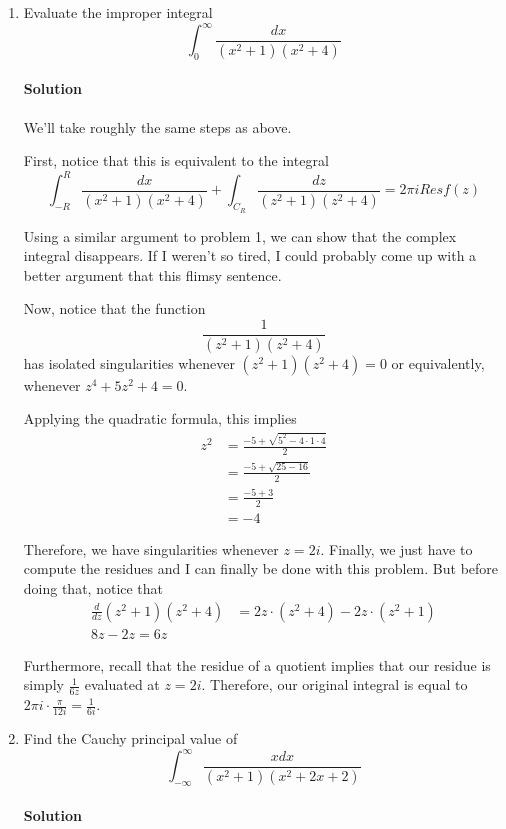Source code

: \documentclass[11pt]{article}
\begin{document}
\begin{enumerate}
	\item Evaluate the improper integral \[\int_0^\infty \frac{dx}{(x^2 + 1)(x^2 + 4)} \]
	
	\paragraph{Solution} We'll take roughly the same steps as above.
	
	
	 First, notice that this is equivalent to the integral 
	 \[
	 \int^R_{-R} \frac{dx}{(x^2 + 1)(x^2 + 4)} +
	 \int_{C_R} \frac{dz}{(z^2 + 1)(z^2 + 4)} = 2\pi i Res f(z)
	 \]
	
	Using a similar argument to problem 1, we can show that the complex integral disappears. If I weren't so tired, I could probably come up with a better argument that this flimsy sentence.
	
	\bigskip Now, notice that the function
	\[\frac{1}{(z^2 + 1)(z^2 + 4)}\] has isolated singularities whenever
	 $(z^2 + 1)(z^2 + 4) = 0$ or equivalently, whenever $z^4 + 5z^2 + 4 = 0$.
	 
	Applying the quadratic formula, this implies
	\[\begin{aligned}
	z^2
	&= \frac{-5 + \sqrt{5^2 - 4\cdot 1 \cdot 4}}{2} \\
	&= \frac{-5 + \sqrt{25 - 16}}{2} \\
	&= \frac{-5 + 3}{2} \\
	&= -4
	\end{aligned}\]
	
	Therefore, we have singularities whenever $z = 2i$. Finally, we just have to compute the residues and I can finally be done with this problem. But before doing that, notice that
	\[\begin{aligned}
	\frac{d}{dz} (z^2 + 1)(z^2 + 4) &=
	2z \cdot (z^2 + 4) - 2z \cdot (z^2 + 1) \\
	8z - 2z = 6z
	\end{aligned} \]
	
	Furthermore, recall that the residue of a quotient implies that our residue is simply
    $\frac{1}{6z}$ evaluated at $z = 2i$. Therefore, our original integral is equal to $2\pi i \cdot \frac{\pi}{12i} = \frac{1}{6i}$.
	
	\item Find the Cauchy principal value of
	\[\int_{-\infty}^{\infty} \frac{x dx}{(x^2 + 1)(x^2 + 2x + 2)} \]
	
	\paragraph{Solution}
	

\end{enumerate}
\end{document}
# # # #
About this task:
Write the records above out again word for word, skipping each picture.

Worked solution:
Source code

: \documentclass[11pt]{article}
\begin{document}
\begin{enumerate}
	\item Evaluate the improper integral \[\int_0^\infty \frac{dx}{(x^2 + 1)(x^2 + 4)} \]
	
	\paragraph{Solution} We'll take roughly the same steps as above.
	
	
	 First, notice that this is equivalent to the integral 
	 \[
	 \int^R_{-R} \frac{dx}{(x^2 + 1)(x^2 + 4)} +
	 \int_{C_R} \frac{dz}{(z^2 + 1)(z^2 + 4)} = 2\pi i Res f(z)
	 \]
	
	Using a similar argument to problem 1, we can show that the complex integral disappears. If I weren't so tired, I could probably come up with a better argument that this flimsy sentence.
	
	\bigskip Now, notice that the function
	\[\frac{1}{(z^2 + 1)(z^2 + 4)}\] has isolated singularities whenever
	 $(z^2 + 1)(z^2 + 4) = 0$ or equivalently, whenever $z^4 + 5z^2 + 4 = 0$.
	 
	Applying the quadratic formula, this implies
	\[\begin{aligned}
	z^2
	&= \frac{-5 + \sqrt{5^2 - 4\cdot 1 \cdot 4}}{2} \\
	&= \frac{-5 + \sqrt{25 - 16}}{2} \\
	&= \frac{-5 + 3}{2} \\
	&= -4
	\end{aligned}\]
	
	Therefore, we have singularities whenever $z = 2i$. Finally, we just have to compute the residues and I can finally be done with this problem. But before doing that, notice that
	\[\begin{aligned}
	\frac{d}{dz} (z^2 + 1)(z^2 + 4) &=
	2z \cdot (z^2 + 4) - 2z \cdot (z^2 + 1) \\
	8z - 2z = 6z
	\end{aligned} \]
	
	Furthermore, recall that the residue of a quotient implies that our residue is simply
    $\frac{1}{6z}$ evaluated at $z = 2i$. Therefore, our original integral is equal to $2\pi i \cdot \frac{\pi}{12i} = \frac{1}{6i}$.
	
	\item Find the Cauchy principal value of
	\[\int_{-\infty}^{\infty} \frac{x dx}{(x^2 + 1)(x^2 + 2x + 2)} \]
	
	\paragraph{Solution}
	

\end{enumerate}
\end{document}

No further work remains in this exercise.